WHAT TO WORK ON
Wherever the word "wenz" occurs in the listing below, copy that whole line.

*** DATASET RECORDS Section Begins ***

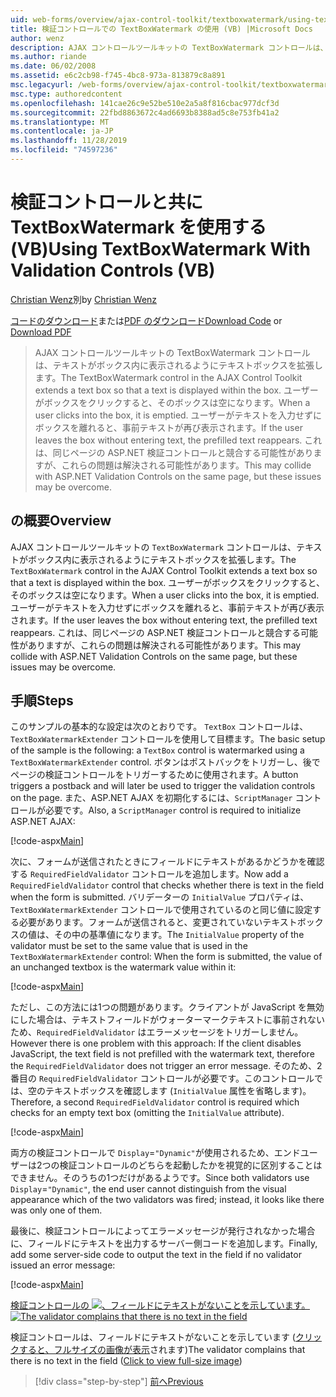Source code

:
 ```yaml
---
uid: web-forms/overview/ajax-control-toolkit/textboxwatermark/using-textboxwatermark-with-validation-controls-vb
title: 検証コントロールでの TextBoxWatermark の使用 (VB) |Microsoft Docs
author: wenz
description: AJAX コントロールツールキットの TextBoxWatermark コントロールは、テキストがボックス内に表示されるようにテキストボックスを拡張します。 ユーザーがボックスをクリックすると、...
ms.author: riande
ms.date: 06/02/2008
ms.assetid: e6c2cb98-f745-4bc8-973a-813879c8a891
msc.legacyurl: /web-forms/overview/ajax-control-toolkit/textboxwatermark/using-textboxwatermark-with-validation-controls-vb
msc.type: authoredcontent
ms.openlocfilehash: 141cae26c9e52be510e2a5a8f816cbac977dcf3d
ms.sourcegitcommit: 22fbd8863672c4ad6693b8388ad5c8e753fb41a2
ms.translationtype: MT
ms.contentlocale: ja-JP
ms.lasthandoff: 11/28/2019
ms.locfileid: "74597236"
---
```

# <a name="using-textboxwatermark-with-validation-controls-vb"></a><span data-ttu-id="b0611-104">検証コントロールと共に TextBoxWatermark を使用する (VB)</span><span class="sxs-lookup"><span data-stu-id="b0611-104">Using TextBoxWatermark With Validation Controls (VB)</span></span>

<span data-ttu-id="b0611-105">[Christian Wenz](https://github.com/wenz)別</span><span class="sxs-lookup"><span data-stu-id="b0611-105">by [Christian Wenz](https://github.com/wenz)</span></span>

<span data-ttu-id="b0611-106">[コードのダウンロード](https://download.microsoft.com/download/9/3/f/93f8daea-bebd-4821-833b-95205389c7d0/TextBoxWatermark2.vb.zip)または[PDF のダウンロード](https://download.microsoft.com/download/b/6/a/b6ae89ee-df69-4c87-9bfb-ad1eb2b23373/textboxwatermark2VB.pdf)</span><span class="sxs-lookup"><span data-stu-id="b0611-106">[Download Code](https://download.microsoft.com/download/9/3/f/93f8daea-bebd-4821-833b-95205389c7d0/TextBoxWatermark2.vb.zip) or [Download PDF](https://download.microsoft.com/download/b/6/a/b6ae89ee-df69-4c87-9bfb-ad1eb2b23373/textboxwatermark2VB.pdf)</span></span>

> <span data-ttu-id="b0611-107">AJAX コントロールツールキットの TextBoxWatermark コントロールは、テキストがボックス内に表示されるようにテキストボックスを拡張します。</span><span class="sxs-lookup"><span data-stu-id="b0611-107">The TextBoxWatermark control in the AJAX Control Toolkit extends a text box so that a text is displayed within the box.</span></span> <span data-ttu-id="b0611-108">ユーザーがボックスをクリックすると、そのボックスは空になります。</span><span class="sxs-lookup"><span data-stu-id="b0611-108">When a user clicks into the box, it is emptied.</span></span> <span data-ttu-id="b0611-109">ユーザーがテキストを入力せずにボックスを離れると、事前テキストが再び表示されます。</span><span class="sxs-lookup"><span data-stu-id="b0611-109">If the user leaves the box without entering text, the prefilled text reappears.</span></span> <span data-ttu-id="b0611-110">これは、同じページの ASP.NET 検証コントロールと競合する可能性がありますが、これらの問題は解決される可能性があります。</span><span class="sxs-lookup"><span data-stu-id="b0611-110">This may collide with ASP.NET Validation Controls on the same page, but these issues may be overcome.</span></span>

## <a name="overview"></a><span data-ttu-id="b0611-111">の概要</span><span class="sxs-lookup"><span data-stu-id="b0611-111">Overview</span></span>

<span data-ttu-id="b0611-112">AJAX コントロールツールキットの `TextBoxWatermark` コントロールは、テキストがボックス内に表示されるようにテキストボックスを拡張します。</span><span class="sxs-lookup"><span data-stu-id="b0611-112">The `TextBoxWatermark` control in the AJAX Control Toolkit extends a text box so that a text is displayed within the box.</span></span> <span data-ttu-id="b0611-113">ユーザーがボックスをクリックすると、そのボックスは空になります。</span><span class="sxs-lookup"><span data-stu-id="b0611-113">When a user clicks into the box, it is emptied.</span></span> <span data-ttu-id="b0611-114">ユーザーがテキストを入力せずにボックスを離れると、事前テキストが再び表示されます。</span><span class="sxs-lookup"><span data-stu-id="b0611-114">If the user leaves the box without entering text, the prefilled text reappears.</span></span> <span data-ttu-id="b0611-115">これは、同じページの ASP.NET 検証コントロールと競合する可能性がありますが、これらの問題は解決される可能性があります。</span><span class="sxs-lookup"><span data-stu-id="b0611-115">This may collide with ASP.NET Validation Controls on the same page, but these issues may be overcome.</span></span>

## <a name="steps"></a><span data-ttu-id="b0611-116">手順</span><span class="sxs-lookup"><span data-stu-id="b0611-116">Steps</span></span>

<span data-ttu-id="b0611-117">このサンプルの基本的な設定は次のとおりです。 `TextBox` コントロールは、`TextBoxWatermarkExtender` コントロールを使用して目標ます。</span><span class="sxs-lookup"><span data-stu-id="b0611-117">The basic setup of the sample is the following: a `TextBox` control is watermarked using a `TextBoxWatermarkExtender` control.</span></span> <span data-ttu-id="b0611-118">ボタンはポストバックをトリガーし、後でページの検証コントロールをトリガーするために使用されます。</span><span class="sxs-lookup"><span data-stu-id="b0611-118">A button triggers a postback and will later be used to trigger the validation controls on the page.</span></span> <span data-ttu-id="b0611-119">また、ASP.NET AJAX を初期化するには、`ScriptManager` コントロールが必要です。</span><span class="sxs-lookup"><span data-stu-id="b0611-119">Also, a `ScriptManager` control is required to initialize ASP.NET AJAX:</span></span>

[!code-aspx[Main](using-textboxwatermark-with-validation-controls-vb/samples/sample1.aspx)]

<span data-ttu-id="b0611-120">次に、フォームが送信されたときにフィールドにテキストがあるかどうかを確認する `RequiredFieldValidator` コントロールを追加します。</span><span class="sxs-lookup"><span data-stu-id="b0611-120">Now add a `RequiredFieldValidator` control that checks whether there is text in the field when the form is submitted.</span></span> <span data-ttu-id="b0611-121">バリデーターの `InitialValue` プロパティは、`TextBoxWatermarkExtender` コントロールで使用されているのと同じ値に設定する必要があります。フォームが送信されると、変更されていないテキストボックスの値は、その中の基準値になります。</span><span class="sxs-lookup"><span data-stu-id="b0611-121">The `InitialValue` property of the validator must be set to the same value that is used in the `TextBoxWatermarkExtender` control: When the form is submitted, the value of an unchanged textbox is the watermark value within it:</span></span>

[!code-aspx[Main](using-textboxwatermark-with-validation-controls-vb/samples/sample2.aspx)]

<span data-ttu-id="b0611-122">ただし、この方法には1つの問題があります。クライアントが JavaScript を無効にした場合は、テキストフィールドがウォーターマークテキストに事前されないため、`RequiredFieldValidator` はエラーメッセージをトリガーしません。</span><span class="sxs-lookup"><span data-stu-id="b0611-122">However there is one problem with this approach: If the client disables JavaScript, the text field is not prefilled with the watermark text, therefore the `RequiredFieldValidator` does not trigger an error message.</span></span> <span data-ttu-id="b0611-123">そのため、2番目の `RequiredFieldValidator` コントロールが必要です。このコントロールでは、空のテキストボックスを確認します (`InitialValue` 属性を省略します)。</span><span class="sxs-lookup"><span data-stu-id="b0611-123">Therefore, a second `RequiredFieldValidator` control is required which checks for an empty text box (omitting the `InitialValue` attribute).</span></span>

[!code-aspx[Main](using-textboxwatermark-with-validation-controls-vb/samples/sample3.aspx)]

<span data-ttu-id="b0611-124">両方の検証コントロールで `Display`=`"Dynamic"`が使用されるため、エンドユーザーは2つの検証コントロールのどちらを起動したかを視覚的に区別することはできません。そのうちの1つだけがあるようです。</span><span class="sxs-lookup"><span data-stu-id="b0611-124">Since both validators use `Display`=`"Dynamic"`, the end user cannot distinguish from the visual appearance which of the two validators was fired; instead, it looks like there was only one of them.</span></span>

<span data-ttu-id="b0611-125">最後に、検証コントロールによってエラーメッセージが発行されなかった場合に、フィールドにテキストを出力するサーバー側コードを追加します。</span><span class="sxs-lookup"><span data-stu-id="b0611-125">Finally, add some server-side code to output the text in the field if no validator issued an error message:</span></span>

[!code-aspx[Main](using-textboxwatermark-with-validation-controls-vb/samples/sample4.aspx)]

<span data-ttu-id="b0611-126">[検証コントロールの ![、フィールドにテキストがないことを示しています。](using-textboxwatermark-with-validation-controls-vb/_static/image2.png)](using-textboxwatermark-with-validation-controls-vb/_static/image1.png)</span><span class="sxs-lookup"><span data-stu-id="b0611-126">[![The validator complains that there is no text in the field](using-textboxwatermark-with-validation-controls-vb/_static/image2.png)](using-textboxwatermark-with-validation-controls-vb/_static/image1.png)</span></span>

<span data-ttu-id="b0611-127">検証コントロールは、フィールドにテキストがないことを示しています ([クリックすると、フルサイズの画像が表示](using-textboxwatermark-with-validation-controls-vb/_static/image3.png)されます)</span><span class="sxs-lookup"><span data-stu-id="b0611-127">The validator complains that there is no text in the field ([Click to view full-size image](using-textboxwatermark-with-validation-controls-vb/_static/image3.png))</span></span>

> [!div class="step-by-step"]
> [<span data-ttu-id="b0611-128">前へ</span><span class="sxs-lookup"><span data-stu-id="b0611-128">Previous</span></span>](using-textboxwatermark-in-a-formview-vb.md)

*** DATASET RECORDS Section Ends ***

OUTPUT FOR THIS TASK
author: wenz
<span data-ttu-id="b0611-105">[Christian Wenz](https://github.com/wenz)別</span><span class="sxs-lookup"><span data-stu-id="b0611-105">by [Christian Wenz](https://github.com/wenz)</span></span>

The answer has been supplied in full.